Hyperuricemia or the increased level of uric acid in the blood is the underlying cause of this disease, though this medical condition can occur due to a number of reasons like diet, genetic factors and under- excretion or overproduction of urinary salts or uric acid. A person’s dietary habits including consumption of alcohol, fructose, meat and seafood can be accounted as the main reasons for this condition. A few rare genetic disorders pertaining to the kidney and the urinary tract system also lead to this disease. Abdominal obesity, hypertension and abnormal lipid levels have also been known to pave way for this disorder. Medication like niacin, aspirin and other diuretics increase the risk of gout.

Medication of Gout

Medication is done in three forms – pain reducers, anti-inflammatory drugs and medicines to manage the chronic metabolic disorder. Tylenol and other medicinal agents containing acetaminophen can be used as painkillers. Non-steroidal drugs like NSAIDS, Colchicines (Colcrys) and Corticosteroids can be used to reduce inflammation in the joints. Common medicines used as non-inflammatory drugs include Indocin and Naprosyn. To control further gouty arthritis attacks, it is necessary to give an hourly dose of Zyloprim or Uloric. It is mandatory to avoid aspirin and other diuretics while undergoing a course for gout.

Prevention of Gout

A balanced diet with low levels of fructose and purine-rich foods could be helpful in reducing the risk of gout attacks. Avoiding alcohol and including dairy products in your diet is essential. It is mandatory to increase the liquid intake to the body and regular aerobics and exercises to keep the body fit.

Risk Factors of Gout

The presence of abnormally low thyroid hormone levels in the human body can be accounted for as a primary risk factor. Patients develop a certain vulnerability to gout and those patients at risk of developing this disorder could worsen it due a number of reasons like dehydration, joint injury, fever, alcohol intake and surgeries.

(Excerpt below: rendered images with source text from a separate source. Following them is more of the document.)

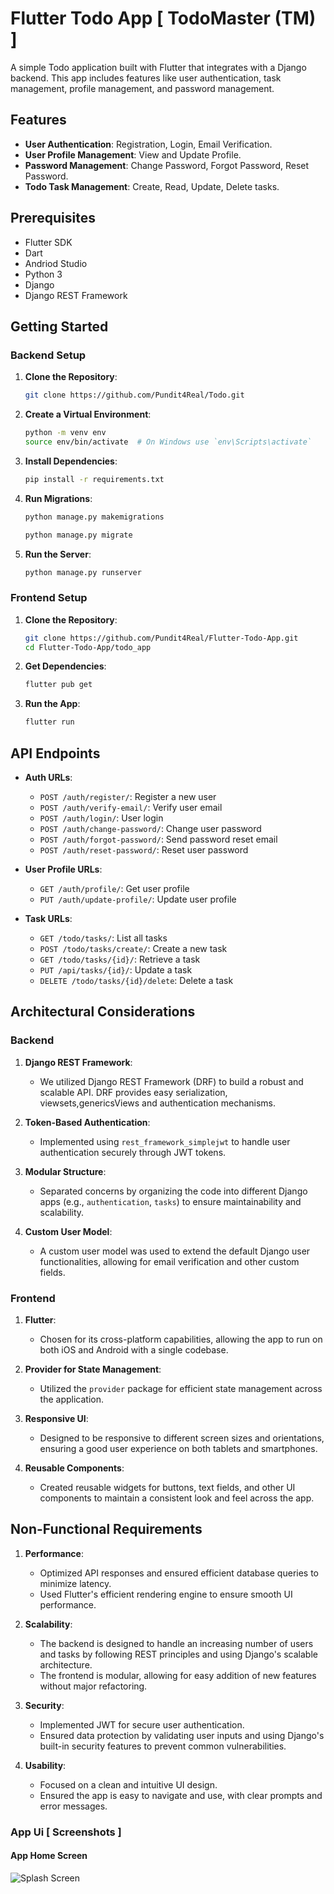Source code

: # Flutter Todo App [ TodoMaster (TM) ]
A simple Todo application built with Flutter that integrates with a Django backend. This app includes features like user authentication, task management, profile management, and password management.

## Features

- **User Authentication**: Registration, Login, Email Verification.
- **User Profile Management**: View and Update Profile.
- **Password Management**: Change Password, Forgot Password, Reset Password.
- **Todo Task Management**: Create, Read, Update, Delete tasks.

## Prerequisites

- Flutter SDK
- Dart
- Andriod Studio
- Python 3
- Django
- Django REST Framework

## Getting Started

### Backend Setup

1. **Clone the Repository**:
    ```bash
    git clone https://github.com/Pundit4Real/Todo.git
    ```

2. **Create a Virtual Environment**:
    ```bash
    python -m venv env
    source env/bin/activate  # On Windows use `env\Scripts\activate`
    ```

3. **Install Dependencies**:
    ```bash
    pip install -r requirements.txt
    ```

4. **Run Migrations**:
    ```bash
    python manage.py makemigrations
    ```
    ```bash
    python manage.py migrate
    ```

5. **Run the Server**:
    ```bash
    python manage.py runserver
    ```

### Frontend Setup

1. **Clone the Repository**:
    ```bash
    git clone https://github.com/Pundit4Real/Flutter-Todo-App.git
    cd Flutter-Todo-App/todo_app
    ```

2. **Get Dependencies**:
    ```bash
    flutter pub get
    ```

3. **Run the App**:
    ```bash
    flutter run
    ```

## API Endpoints

- **Auth URLs**:
  - `POST /auth/register/`: Register a new user
  - `POST /auth/verify-email/`: Verify user email
  - `POST /auth/login/`: User login
  - `POST /auth/change-password/`: Change user password
  - `POST /auth/forgot-password/`: Send password reset email
  - `POST /auth/reset-password/`: Reset user password

- **User Profile URLs**:
  - `GET /auth/profile/`: Get user profile
  - `PUT /auth/update-profile/`: Update user profile

- **Task URLs**:
  - `GET /todo/tasks/`: List all tasks
  - `POST /todo/tasks/create/`: Create a new task
  - `GET /todo/tasks/{id}/`: Retrieve a task
  - `PUT /api/tasks/{id}/`: Update a task
  - `DELETE /todo/tasks/{id}/delete`: Delete a task

## Architectural Considerations

### Backend

1. **Django REST Framework**: 
   - We utilized Django REST Framework (DRF) to build a robust and scalable API. DRF provides easy serialization, viewsets,genericsViews and authentication mechanisms.

2. **Token-Based Authentication**:
   - Implemented using `rest_framework_simplejwt` to handle user authentication securely through JWT tokens.

3. **Modular Structure**:
   - Separated concerns by organizing the code into different Django apps (e.g., `authentication`, `tasks`) to ensure maintainability and scalability.

4. **Custom User Model**:
   - A custom user model was used to extend the default Django user functionalities, allowing for email verification and other custom fields.

### Frontend

1. **Flutter**:
   - Chosen for its cross-platform capabilities, allowing the app to run on both iOS and Android with a single codebase.

2. **Provider for State Management**:
   - Utilized the `provider` package for efficient state management across the application.

3. **Responsive UI**:
   - Designed to be responsive to different screen sizes and orientations, ensuring a good user experience on both tablets and smartphones.

4. **Reusable Components**:
   - Created reusable widgets for buttons, text fields, and other UI components to maintain a consistent look and feel across the app.

## Non-Functional Requirements

1. **Performance**:
   - Optimized API responses and ensured efficient database queries to minimize latency.
   - Used Flutter's efficient rendering engine to ensure smooth UI performance.

2. **Scalability**:
   - The backend is designed to handle an increasing number of users and tasks by following REST principles and using Django's scalable architecture.
   - The frontend is modular, allowing for easy addition of new features without major refactoring.

3. **Security**:
   - Implemented JWT for secure user authentication.
   - Ensured data protection by validating user inputs and using Django's built-in security features to prevent common vulnerabilities.

4. **Usability**:
   - Focused on a clean and intuitive UI design.
   - Ensured the app is easy to navigate and use, with clear prompts and error messages.

### App Ui [ Screenshots ]

#### App Home Screen

![Splash Screen](ui/splash.jpg)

It is a genetic disorder which means that the offspring of a gout patient could possibly be at a higher risk of getting it. Obesity and dietary habits could put a person at risk of gout. Further, a person’s lifestyle, climate and physical habits could influence his vulnerability to this disorder.

Symptoms of Gout

Gout attacks have been known to begin late at night or early in the morning. The common symptoms of a gout attack include severe pain at bone joints where the pain could be as bad as a broken or a dislocated bone segment. Walking or using the legs and placing light weights on the legs could be a painful experience. In some cases, the swelling may extend beyond the joint and form a red and shiny skin boil over the affected area. The disorder is further symptomized by chills, loss of appetite and mild fever.

Treatment of Gout

Treating gout follows two stages – stopping the joint inflammation caused by the disease and to address the actual disease with a view to curb it. Maintaining adequate fluid intake, proper urination and control of body weight with the necessary changes are the primary steps involved. Alcohol has to be avoided since it works as a diuretic. Dietary changes include reduction of purine-rich foods in the diet and increased dairy products. Home remedial treatment for the joints is by using an icepack.

Types of Gout

The two common types of gout are primary and secondary gout of which the cause of the former is usually not known. While primary gout could be of genetic, hormonal and dietary origin, secondary gout is usually due to medical conditions that cause an increased level of uric acid in the blood.